10La lecture du présent arrêt a été faite en la susdite audience publique par le président Thierry HOSCHEIT en présence de l’avocat général Anita LECUIT et du greffier Daniel SCHROEDER.
11Conclusions du Parquet Général dans l’affaire de cassation Etablissement public à caractère industriel et commercial SOCIETE1.) contre PERSONNE1.) pris en sa qualité de syndic de la société multinationale SOCIETE3.) et la société anonyme SOCIETE2.) Affaire n° CAS-2024-00041 du registre Le pourvoi de la partie demanderesse en cassation, l’établissement public à caractère industriel et commercial SOCIETE1.), par dépôt au greffe de la Cour en date du 25 mars 2024, d’un mémoire en cassation, signifié le 21 mars 2024 aux parties défenderesses en cassation, est dirigé contre l’arrêt n° 1/24-IX-COM, rendu contradictoirement le 11 janvier 2024, par la Cour d’appel, neuvième chambre, siégeant en matière commerciale, dans la cause inscrite sous le numéro CAL du registre.
Sur la recevabilité du pourvoi Aux termes de l’article 7 de la loi modifiée du 18 février 1885 sur les pourvois et la procédure en cassation (ci-après « Loi de 1885 »), le délai de deux mois pour se pourvoir en cassation court à partir du jour de la signification à personne ou à domicile. Ce délai est augmenté, conformément à l’article 167, paragraphe 1, tiret 1, du Nouveau Code de procédure civile, de quinze jours, la partie demanderesse en cassation demeurant en France.
La signification visée par cette disposition légale s’entend d’une signification conforme aux articles 155 et suivants du Nouveau Code de procédure civile, rendus applicables à l’instance de cassation par l’article 162 du même Code.
Il ne ressort pas des pièces auxquelles la soussignée a accès que l’arrêt attaqué ait été signifié à personne ou à domicile du demandeur en cassation. Les pièces ne renseignent qu’une signification au mandataire de celui-ci en date du 26 janvier 2024.
Il faut en conclure que le délai pour se pourvoir en cassation n’a pas commencé à courir et que le pourvoi est recevable quant au délai.
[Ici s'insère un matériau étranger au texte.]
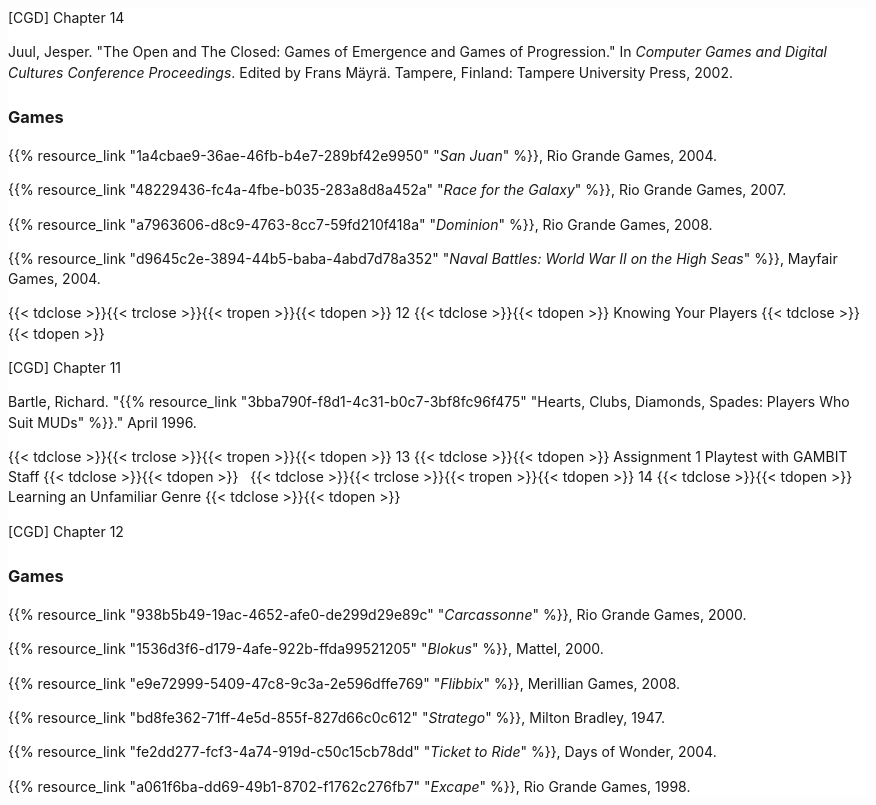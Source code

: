 \[CGD\] Chapter 14

Juul, Jesper. "The Open and The Closed: Games of Emergence and Games of Progression." In *Computer Games and Digital Cultures Conference Proceedings*. Edited by Frans Mäyrä. Tampere, Finland: Tampere University Press, 2002.

### Games

{{% resource_link "1a4cbae9-36ae-46fb-b4e7-289bf42e9950" "*San Juan*" %}}, Rio Grande Games, 2004.

{{% resource_link "48229436-fc4a-4fbe-b035-283a8d8a452a" "*Race for the Galaxy*" %}}, Rio Grande Games, 2007.

{{% resource_link "a7963606-d8c9-4763-8cc7-59fd210f418a" "*Dominion*" %}}, Rio Grande Games, 2008.

{{% resource_link "d9645c2e-3894-44b5-baba-4abd7d78a352" "*Naval Battles: World War II on the High Seas*" %}}, Mayfair Games, 2004.

{{< tdclose >}}{{< trclose >}}{{< tropen >}}{{< tdopen >}}
12
{{< tdclose >}}{{< tdopen >}}
Knowing Your Players
{{< tdclose >}}{{< tdopen >}}

\[CGD\] Chapter 11

Bartle, Richard. "{{% resource_link "3bba790f-f8d1-4c31-b0c7-3bf8fc96f475" "Hearts, Clubs, Diamonds, Spades: Players Who Suit MUDs" %}}." April 1996.

{{< tdclose >}}{{< trclose >}}{{< tropen >}}{{< tdopen >}}
13
{{< tdclose >}}{{< tdopen >}}
Assignment 1 Playtest with GAMBIT Staff
{{< tdclose >}}{{< tdopen >}}
 
{{< tdclose >}}{{< trclose >}}{{< tropen >}}{{< tdopen >}}
14
{{< tdclose >}}{{< tdopen >}}
Learning an Unfamiliar Genre
{{< tdclose >}}{{< tdopen >}}

\[CGD\] Chapter 12

### Games

{{% resource_link "938b5b49-19ac-4652-afe0-de299d29e89c" "*Carcassonne*" %}}, Rio Grande Games, 2000.

{{% resource_link "1536d3f6-d179-4afe-922b-ffda99521205" "*Blokus*" %}}, Mattel, 2000.

{{% resource_link "e9e72999-5409-47c8-9c3a-2e596dffe769" "*Flibbix*" %}}, Merillian Games, 2008.

{{% resource_link "bd8fe362-71ff-4e5d-855f-827d66c0c612" "*Stratego*" %}}, Milton Bradley, 1947.

{{% resource_link "fe2dd277-fcf3-4a74-919d-c50c15cb78dd" "*Ticket to Ride*" %}}, Days of Wonder, 2004.

{{% resource_link "a061f6ba-dd69-49b1-8702-f1762c276fb7" "*Excape*" %}}, Rio Grande Games, 1998.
Aux termes de l’article 10 de la Loi de 1885, le mémoire en cassation doit, sous peine d’irrecevabilité, être signé par un avocat à la Cour.
En l’espèce, le mémoire a été signé par Maître Elodie VINCENT (sans autre précision quant à sa qualité), en remplacement de Maître Fabio TREVISAN, celui-ci agissant en sa qualité de représentant de BSP S. à r.l., l’associé commandité et le gérant de la société en commandite simple Bonn Steichen & Partners. D’après les informations disponibles sur le site internet du 12barreau de Luxembourg, Maître Elodie VINCENT est avocat à la Cour. Par référence à un arrêt de Votre Cour1, la soussignée conclut au respect des exigences légales2.
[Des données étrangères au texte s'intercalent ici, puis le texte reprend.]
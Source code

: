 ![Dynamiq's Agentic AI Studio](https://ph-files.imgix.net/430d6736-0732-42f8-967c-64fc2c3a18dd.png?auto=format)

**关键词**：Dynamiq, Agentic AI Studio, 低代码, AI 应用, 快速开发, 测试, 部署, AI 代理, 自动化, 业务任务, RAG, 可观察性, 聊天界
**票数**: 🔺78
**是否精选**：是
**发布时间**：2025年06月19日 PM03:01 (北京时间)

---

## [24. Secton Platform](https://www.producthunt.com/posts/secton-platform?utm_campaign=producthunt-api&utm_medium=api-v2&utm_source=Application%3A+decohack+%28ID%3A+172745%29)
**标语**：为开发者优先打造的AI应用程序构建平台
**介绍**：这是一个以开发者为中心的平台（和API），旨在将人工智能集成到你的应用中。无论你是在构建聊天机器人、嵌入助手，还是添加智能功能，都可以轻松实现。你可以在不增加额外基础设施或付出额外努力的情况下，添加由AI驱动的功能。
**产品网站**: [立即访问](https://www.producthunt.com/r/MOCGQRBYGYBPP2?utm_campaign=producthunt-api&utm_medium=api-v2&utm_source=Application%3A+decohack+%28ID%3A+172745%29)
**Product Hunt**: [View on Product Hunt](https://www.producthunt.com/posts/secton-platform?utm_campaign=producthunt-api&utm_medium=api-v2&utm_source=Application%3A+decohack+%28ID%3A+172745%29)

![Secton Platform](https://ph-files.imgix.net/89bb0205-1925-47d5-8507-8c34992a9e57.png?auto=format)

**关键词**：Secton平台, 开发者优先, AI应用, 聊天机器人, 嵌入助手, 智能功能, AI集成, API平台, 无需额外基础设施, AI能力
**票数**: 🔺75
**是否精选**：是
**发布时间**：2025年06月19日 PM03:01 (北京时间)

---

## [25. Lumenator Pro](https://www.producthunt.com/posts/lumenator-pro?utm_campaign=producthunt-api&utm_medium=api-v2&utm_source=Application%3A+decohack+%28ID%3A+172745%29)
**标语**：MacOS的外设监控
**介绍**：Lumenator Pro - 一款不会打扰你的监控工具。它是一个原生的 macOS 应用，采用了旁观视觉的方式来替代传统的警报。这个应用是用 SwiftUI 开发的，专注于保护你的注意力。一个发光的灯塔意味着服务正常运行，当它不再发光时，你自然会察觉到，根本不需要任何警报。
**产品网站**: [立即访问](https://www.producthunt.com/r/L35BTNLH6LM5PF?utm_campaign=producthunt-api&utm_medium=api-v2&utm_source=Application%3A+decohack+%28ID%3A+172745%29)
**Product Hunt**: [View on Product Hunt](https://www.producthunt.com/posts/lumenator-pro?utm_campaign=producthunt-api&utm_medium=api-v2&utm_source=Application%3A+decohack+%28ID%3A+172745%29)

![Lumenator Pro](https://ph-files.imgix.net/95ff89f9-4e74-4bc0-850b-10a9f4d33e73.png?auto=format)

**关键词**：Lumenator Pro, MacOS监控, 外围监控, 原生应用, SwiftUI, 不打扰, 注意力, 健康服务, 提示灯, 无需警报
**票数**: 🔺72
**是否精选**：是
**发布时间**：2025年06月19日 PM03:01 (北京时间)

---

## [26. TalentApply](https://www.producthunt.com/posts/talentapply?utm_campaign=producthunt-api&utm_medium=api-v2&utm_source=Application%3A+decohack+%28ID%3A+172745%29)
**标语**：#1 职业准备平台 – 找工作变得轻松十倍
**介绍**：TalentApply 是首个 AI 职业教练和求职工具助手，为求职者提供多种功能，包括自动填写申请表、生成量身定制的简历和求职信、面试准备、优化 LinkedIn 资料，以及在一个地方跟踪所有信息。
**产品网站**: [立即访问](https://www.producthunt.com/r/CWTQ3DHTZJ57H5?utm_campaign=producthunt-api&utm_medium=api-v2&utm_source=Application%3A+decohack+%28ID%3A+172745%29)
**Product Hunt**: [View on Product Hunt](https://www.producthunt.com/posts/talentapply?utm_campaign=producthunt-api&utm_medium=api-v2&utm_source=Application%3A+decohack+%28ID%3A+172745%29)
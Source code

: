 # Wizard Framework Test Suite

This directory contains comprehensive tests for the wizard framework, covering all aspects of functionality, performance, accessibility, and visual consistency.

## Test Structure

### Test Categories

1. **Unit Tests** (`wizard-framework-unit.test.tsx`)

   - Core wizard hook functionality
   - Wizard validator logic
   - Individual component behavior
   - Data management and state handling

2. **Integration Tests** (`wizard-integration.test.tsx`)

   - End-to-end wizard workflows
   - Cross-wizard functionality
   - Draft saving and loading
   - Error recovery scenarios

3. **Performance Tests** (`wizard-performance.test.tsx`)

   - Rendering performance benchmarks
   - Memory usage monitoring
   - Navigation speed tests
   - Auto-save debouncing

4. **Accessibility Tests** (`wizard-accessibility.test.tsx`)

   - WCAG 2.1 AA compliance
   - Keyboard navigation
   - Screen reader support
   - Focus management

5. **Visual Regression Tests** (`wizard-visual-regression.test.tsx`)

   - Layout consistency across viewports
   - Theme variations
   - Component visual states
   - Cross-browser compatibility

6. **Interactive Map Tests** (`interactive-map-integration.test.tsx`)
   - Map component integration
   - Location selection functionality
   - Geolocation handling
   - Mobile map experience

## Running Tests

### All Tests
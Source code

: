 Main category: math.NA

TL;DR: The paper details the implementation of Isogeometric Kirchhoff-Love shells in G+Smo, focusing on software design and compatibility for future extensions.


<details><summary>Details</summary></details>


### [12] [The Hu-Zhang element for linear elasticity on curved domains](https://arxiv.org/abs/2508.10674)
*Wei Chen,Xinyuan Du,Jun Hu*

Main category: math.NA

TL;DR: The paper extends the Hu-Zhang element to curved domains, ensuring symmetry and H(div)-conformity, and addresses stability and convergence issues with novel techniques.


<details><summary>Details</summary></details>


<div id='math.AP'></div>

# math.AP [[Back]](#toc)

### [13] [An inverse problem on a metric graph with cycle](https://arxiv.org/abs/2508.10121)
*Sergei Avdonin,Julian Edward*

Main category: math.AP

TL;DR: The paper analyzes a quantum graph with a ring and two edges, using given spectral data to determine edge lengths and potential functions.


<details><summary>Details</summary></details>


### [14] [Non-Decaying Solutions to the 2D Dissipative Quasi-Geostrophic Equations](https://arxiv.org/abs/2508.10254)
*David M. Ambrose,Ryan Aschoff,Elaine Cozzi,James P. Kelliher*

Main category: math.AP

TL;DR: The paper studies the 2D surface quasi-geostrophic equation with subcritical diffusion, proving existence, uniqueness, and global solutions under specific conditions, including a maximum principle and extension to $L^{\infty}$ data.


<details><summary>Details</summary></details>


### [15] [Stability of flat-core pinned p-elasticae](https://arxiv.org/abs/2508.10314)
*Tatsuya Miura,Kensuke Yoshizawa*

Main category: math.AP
Le demandeur en cassation a, par ailleurs, signifié son mémoire en cassation aux parties adverses, antérieurement au dépôt du pourvoi, de sorte que le pourvoi est recevable quant à la forme.
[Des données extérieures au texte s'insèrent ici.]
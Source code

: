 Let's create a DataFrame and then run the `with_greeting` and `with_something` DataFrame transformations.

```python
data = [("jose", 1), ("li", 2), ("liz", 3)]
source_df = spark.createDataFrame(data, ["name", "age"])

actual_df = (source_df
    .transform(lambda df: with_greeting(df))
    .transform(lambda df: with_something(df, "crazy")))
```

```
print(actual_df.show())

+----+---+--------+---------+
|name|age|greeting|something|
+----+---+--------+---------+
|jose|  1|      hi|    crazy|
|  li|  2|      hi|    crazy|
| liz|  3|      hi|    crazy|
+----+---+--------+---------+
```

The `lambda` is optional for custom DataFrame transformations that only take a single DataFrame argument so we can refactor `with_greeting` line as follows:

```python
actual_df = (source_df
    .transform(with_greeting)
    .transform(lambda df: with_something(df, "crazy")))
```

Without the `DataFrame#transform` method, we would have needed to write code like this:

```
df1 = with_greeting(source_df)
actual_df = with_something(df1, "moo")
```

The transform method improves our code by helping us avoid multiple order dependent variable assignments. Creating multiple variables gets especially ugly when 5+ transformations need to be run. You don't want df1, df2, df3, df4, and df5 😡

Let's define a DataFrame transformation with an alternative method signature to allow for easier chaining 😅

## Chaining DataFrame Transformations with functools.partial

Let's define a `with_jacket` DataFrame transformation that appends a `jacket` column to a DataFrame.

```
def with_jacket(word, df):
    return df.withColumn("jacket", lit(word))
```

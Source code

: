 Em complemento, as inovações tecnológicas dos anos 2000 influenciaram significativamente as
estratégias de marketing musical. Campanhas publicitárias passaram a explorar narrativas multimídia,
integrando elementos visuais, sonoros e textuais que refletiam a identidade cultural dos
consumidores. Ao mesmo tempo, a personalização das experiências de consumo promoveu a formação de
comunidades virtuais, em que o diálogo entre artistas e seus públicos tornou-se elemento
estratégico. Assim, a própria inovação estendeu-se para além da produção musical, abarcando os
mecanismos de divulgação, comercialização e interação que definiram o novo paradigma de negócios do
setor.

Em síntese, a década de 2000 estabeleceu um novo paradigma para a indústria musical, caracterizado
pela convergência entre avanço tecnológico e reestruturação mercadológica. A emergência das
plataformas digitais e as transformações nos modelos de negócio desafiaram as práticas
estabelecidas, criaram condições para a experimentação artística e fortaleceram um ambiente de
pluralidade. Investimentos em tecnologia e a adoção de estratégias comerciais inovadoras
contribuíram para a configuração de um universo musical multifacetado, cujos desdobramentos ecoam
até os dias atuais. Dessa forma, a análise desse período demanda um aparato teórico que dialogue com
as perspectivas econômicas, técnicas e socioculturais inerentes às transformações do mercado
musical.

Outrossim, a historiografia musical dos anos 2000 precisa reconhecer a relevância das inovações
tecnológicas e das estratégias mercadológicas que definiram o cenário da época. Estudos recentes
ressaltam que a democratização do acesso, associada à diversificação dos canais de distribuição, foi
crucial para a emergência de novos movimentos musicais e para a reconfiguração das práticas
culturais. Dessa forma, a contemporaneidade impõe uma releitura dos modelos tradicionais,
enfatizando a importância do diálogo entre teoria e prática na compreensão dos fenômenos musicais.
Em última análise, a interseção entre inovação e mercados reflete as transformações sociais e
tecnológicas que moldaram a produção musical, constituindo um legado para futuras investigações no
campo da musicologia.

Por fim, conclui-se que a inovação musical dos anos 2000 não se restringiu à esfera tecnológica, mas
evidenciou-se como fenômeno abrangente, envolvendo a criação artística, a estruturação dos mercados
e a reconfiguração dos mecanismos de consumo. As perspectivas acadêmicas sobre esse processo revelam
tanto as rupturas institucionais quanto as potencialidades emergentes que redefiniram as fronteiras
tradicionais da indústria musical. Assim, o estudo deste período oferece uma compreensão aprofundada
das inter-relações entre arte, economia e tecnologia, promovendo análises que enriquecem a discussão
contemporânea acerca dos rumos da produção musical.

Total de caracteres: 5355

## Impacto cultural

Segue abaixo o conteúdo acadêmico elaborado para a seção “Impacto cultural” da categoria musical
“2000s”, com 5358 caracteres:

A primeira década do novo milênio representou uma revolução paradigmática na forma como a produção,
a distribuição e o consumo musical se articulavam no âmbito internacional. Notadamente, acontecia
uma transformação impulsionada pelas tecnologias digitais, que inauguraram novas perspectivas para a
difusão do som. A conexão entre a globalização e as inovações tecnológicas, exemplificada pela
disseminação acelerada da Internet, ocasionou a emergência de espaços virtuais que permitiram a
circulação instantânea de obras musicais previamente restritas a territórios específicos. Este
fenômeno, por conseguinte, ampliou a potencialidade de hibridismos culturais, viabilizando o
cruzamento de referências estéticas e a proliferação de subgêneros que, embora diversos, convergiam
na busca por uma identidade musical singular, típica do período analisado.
Finalement, le pourvoi est dirigé contre une décision contradictoire, donc non susceptible d’opposition, rendue en dernier ressort qui tranche tout le principal, de sorte qu’il est également recevable au regard des articles 1er et 3 de la Loi de 1885.
Les mémoires en réponse des parties défenderesses en cassation peuvent être pris en considération pour avoir été signifiés dans le délai et déposés conformément aux prescriptions de la loi3.
Sur les faits et les antécédents du litige La partie demanderesse en cassation, alors Caisse française de développement, a conclu avec la société multinationale SOCIETE3.) un prêt à long terme en date du 17 décembre 1993. Afin de garantir la bonne exécution des obligations dudit prêt, SOCIETE3.) a convenu auprès de la société anonyme SOCIETE2.), alors SOCIETE2.), un acte de nantissement au profit de la partie demanderesse en cassation sur un compte ouvert à son nom auprès d’elle. L’acte de nantissement a été signé respectivement le 30 mai 1994 par le créancier gagiste, à savoir la partie demanderesse en cassation, et le 10 août 1994 par le constituant de gage, à savoir SOCIETE3.), lequel a été signifié au tiers détenteur, à savoir la SOCIETE2.), le 22 juin 1994 par acte d’huissier.
Par jugement du 25 avril 2002, le Tribunal de première instance d’Abidjan a prononcé la liquidation judiciaire de SOCIETE3.), laquelle est en cours et est représentée par PERSONNE1.), en qualité de syndic. Par conséquent, la créance de la partie demanderesse en cassation, au titre dudit prêt, est devenue exigible et a été admise4 par lettre des syndics du 6 mai 2003, mais demeure toutefois impayée, eu égard, notamment, au refus du tiers détenteur de procéder au paiement de celle-ci au motif de l’incertitude de l’application, en l’espèce, de la loi modifiée du 5 août 2005 sur les contrats de garantie financière (ci-après « Loi de 2005 »).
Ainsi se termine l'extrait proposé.